Home » A diffusion model for protein design

A diffusion model for protein design

A team led by Baker Lab scientists Joseph Watson, David Juergens, Nate Bennett, Brian Trippe, and Jason Yim has created a powerful new way to design proteins by combining structure prediction networks and generative diffusion models. The team demonstrated extremely high computational success and tested hundreds of A.I.-generated proteins in the lab, finding that many may be useful as medications, vaccines, or even new nanomaterials. This research is available as a preprint on bioRvix titled “Broadly applicable and accurate protein design by integrating structure prediction networks and diffusion generative models.

The software tool DALL-E produces high-quality images that have never existed before using something called a diffusion model, which is a machine-learning algorithm that specializes in adding and removing noise. Diffusion models for image generation begin with grainy bits of static and gradually remove noise until a clear picture is formed. Additional pieces of software guide this de-noising process so that the new images end up matching what was asked for.
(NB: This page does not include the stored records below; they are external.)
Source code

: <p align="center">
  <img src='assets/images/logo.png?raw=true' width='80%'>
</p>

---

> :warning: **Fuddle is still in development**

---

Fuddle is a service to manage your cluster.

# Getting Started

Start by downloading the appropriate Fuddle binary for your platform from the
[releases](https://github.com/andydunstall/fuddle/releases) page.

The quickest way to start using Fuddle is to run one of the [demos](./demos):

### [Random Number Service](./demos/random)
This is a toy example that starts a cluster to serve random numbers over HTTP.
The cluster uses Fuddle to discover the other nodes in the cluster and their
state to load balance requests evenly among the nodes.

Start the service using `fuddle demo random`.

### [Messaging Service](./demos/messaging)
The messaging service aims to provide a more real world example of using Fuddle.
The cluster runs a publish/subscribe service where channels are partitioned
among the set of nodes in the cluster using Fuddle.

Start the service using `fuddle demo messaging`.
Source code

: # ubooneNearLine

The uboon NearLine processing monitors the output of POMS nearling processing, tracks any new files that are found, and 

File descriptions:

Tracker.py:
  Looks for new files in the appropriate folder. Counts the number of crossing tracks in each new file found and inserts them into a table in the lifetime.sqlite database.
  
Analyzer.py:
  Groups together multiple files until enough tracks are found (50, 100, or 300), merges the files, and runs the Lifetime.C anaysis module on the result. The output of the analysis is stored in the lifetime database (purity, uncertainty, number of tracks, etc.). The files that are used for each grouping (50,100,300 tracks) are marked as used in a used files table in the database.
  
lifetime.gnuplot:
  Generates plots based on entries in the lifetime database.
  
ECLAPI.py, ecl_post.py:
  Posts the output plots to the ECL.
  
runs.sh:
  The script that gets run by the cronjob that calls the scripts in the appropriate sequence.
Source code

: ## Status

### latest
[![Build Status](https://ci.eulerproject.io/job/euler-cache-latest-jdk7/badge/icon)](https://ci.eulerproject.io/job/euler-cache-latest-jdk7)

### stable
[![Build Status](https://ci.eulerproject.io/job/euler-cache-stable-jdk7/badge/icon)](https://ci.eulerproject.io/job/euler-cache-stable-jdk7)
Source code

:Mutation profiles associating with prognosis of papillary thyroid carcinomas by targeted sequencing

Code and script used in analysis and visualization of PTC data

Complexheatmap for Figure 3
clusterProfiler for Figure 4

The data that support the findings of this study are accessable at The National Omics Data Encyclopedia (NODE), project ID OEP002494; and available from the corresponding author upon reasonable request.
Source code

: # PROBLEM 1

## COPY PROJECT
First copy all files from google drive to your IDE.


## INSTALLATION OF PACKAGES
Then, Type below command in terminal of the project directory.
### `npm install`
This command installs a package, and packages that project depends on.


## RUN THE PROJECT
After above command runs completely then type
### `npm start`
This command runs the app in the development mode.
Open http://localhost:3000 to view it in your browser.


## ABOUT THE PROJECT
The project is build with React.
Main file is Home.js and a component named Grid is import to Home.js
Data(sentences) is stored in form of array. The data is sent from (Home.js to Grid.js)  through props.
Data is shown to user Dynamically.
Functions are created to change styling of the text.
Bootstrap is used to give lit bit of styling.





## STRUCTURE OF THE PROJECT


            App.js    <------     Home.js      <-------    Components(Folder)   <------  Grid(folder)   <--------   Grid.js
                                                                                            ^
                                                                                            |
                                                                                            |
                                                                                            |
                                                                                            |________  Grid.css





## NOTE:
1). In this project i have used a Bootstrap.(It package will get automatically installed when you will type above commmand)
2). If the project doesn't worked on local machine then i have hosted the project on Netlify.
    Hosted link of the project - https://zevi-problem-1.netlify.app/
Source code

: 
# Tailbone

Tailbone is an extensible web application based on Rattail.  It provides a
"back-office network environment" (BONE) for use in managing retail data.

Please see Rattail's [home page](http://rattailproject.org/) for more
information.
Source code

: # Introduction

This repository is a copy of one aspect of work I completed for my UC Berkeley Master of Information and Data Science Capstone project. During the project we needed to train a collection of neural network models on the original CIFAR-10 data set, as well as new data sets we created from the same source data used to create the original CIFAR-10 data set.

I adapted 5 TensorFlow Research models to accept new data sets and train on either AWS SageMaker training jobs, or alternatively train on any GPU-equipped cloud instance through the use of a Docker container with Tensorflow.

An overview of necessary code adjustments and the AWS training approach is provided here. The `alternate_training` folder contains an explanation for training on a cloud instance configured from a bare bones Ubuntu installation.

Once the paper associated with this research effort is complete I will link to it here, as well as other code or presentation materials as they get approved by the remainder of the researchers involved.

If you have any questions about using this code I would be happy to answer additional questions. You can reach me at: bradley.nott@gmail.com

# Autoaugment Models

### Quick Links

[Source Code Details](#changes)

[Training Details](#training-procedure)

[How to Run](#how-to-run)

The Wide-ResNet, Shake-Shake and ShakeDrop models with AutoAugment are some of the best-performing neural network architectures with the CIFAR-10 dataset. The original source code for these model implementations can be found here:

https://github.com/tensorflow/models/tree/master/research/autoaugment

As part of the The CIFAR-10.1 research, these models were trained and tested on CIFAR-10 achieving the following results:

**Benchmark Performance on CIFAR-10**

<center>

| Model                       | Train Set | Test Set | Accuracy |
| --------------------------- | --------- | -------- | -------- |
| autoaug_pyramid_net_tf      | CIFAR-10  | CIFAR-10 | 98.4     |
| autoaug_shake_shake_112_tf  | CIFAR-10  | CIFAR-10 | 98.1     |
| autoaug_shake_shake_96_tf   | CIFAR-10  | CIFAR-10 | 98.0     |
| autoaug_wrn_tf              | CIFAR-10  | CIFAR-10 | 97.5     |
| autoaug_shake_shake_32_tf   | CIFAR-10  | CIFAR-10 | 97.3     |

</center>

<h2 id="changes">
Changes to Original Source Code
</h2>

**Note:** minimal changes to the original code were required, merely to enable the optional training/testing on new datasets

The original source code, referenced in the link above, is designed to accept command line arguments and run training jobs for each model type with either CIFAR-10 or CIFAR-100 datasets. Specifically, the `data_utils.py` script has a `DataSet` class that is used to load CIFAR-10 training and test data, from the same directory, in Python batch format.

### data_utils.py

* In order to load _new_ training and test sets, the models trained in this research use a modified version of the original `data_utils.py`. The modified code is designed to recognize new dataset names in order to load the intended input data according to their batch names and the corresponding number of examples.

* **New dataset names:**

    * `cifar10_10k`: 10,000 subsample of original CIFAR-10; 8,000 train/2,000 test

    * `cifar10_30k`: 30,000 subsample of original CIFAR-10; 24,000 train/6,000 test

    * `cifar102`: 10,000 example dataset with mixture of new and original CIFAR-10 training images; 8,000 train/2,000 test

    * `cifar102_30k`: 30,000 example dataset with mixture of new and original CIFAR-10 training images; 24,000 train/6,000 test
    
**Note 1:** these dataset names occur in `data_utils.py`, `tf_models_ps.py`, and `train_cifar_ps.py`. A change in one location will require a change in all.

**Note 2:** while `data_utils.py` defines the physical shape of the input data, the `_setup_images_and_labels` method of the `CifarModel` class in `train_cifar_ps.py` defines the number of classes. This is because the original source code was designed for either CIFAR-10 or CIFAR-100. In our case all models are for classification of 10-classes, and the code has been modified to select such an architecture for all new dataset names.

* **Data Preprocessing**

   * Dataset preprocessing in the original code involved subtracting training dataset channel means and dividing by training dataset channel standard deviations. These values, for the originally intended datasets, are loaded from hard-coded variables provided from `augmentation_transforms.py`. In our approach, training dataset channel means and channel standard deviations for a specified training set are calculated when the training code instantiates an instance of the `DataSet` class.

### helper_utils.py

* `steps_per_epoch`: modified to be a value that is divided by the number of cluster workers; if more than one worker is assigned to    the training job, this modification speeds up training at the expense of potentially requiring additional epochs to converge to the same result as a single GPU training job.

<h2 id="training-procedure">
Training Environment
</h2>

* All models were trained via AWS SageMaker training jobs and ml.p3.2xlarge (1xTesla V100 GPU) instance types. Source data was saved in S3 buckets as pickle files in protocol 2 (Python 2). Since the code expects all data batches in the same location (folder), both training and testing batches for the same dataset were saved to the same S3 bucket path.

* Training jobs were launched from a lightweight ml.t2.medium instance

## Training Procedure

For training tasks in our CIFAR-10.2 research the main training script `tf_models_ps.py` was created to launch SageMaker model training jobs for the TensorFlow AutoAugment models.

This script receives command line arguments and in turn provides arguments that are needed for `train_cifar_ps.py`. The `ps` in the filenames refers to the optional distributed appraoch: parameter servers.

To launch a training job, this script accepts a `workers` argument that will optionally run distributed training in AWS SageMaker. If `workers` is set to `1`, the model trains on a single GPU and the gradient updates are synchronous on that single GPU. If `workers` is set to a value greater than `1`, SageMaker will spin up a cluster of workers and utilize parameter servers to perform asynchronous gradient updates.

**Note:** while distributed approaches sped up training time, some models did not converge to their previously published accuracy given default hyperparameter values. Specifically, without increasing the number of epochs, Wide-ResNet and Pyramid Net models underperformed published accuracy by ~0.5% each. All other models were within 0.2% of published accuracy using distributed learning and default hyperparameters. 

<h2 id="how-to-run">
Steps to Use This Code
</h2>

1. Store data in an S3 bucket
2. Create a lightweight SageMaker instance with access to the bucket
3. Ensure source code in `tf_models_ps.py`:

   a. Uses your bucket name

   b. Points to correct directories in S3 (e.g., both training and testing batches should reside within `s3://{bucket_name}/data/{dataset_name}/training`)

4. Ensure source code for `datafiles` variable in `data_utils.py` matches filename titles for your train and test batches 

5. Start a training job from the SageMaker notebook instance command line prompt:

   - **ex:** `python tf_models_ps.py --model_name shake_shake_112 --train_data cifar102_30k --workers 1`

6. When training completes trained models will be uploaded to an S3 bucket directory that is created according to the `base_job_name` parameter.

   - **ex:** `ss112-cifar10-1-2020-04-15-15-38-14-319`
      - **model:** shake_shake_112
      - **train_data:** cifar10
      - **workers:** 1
We have developed a guided diffusion model for generating new proteins. With prior design methods, tens of thousands of molecules may have to be tested before finding a single one that performs as intended. Using the new design method, dubbed RFdiffusion, the team had to test as little as one per design challenge. RFdiffusion outperforms existing protein design methods across a broad range of problems, including topology-constrained protein monomer design, protein binder design, symmetric oligomer design, enzyme active site scaffolding, and symmetric motif scaffolding for therapeutic and metal-binding protein design. Highlights include a picomolar binder generated through pure computation and a series of novel symmetric assemblies experimentally confirmed by electron microscopy. 

“These works reveal just how powerful diffusion models can be for protein design,” says Watson. “It’s extremely exciting,” added Juergens, “and it’s really just the beginning.”

 

RFdiffusion can generate novel proteins that bind to target molecules.

Here RFdiffusion generates a novel protein that binds to the insulin receptor.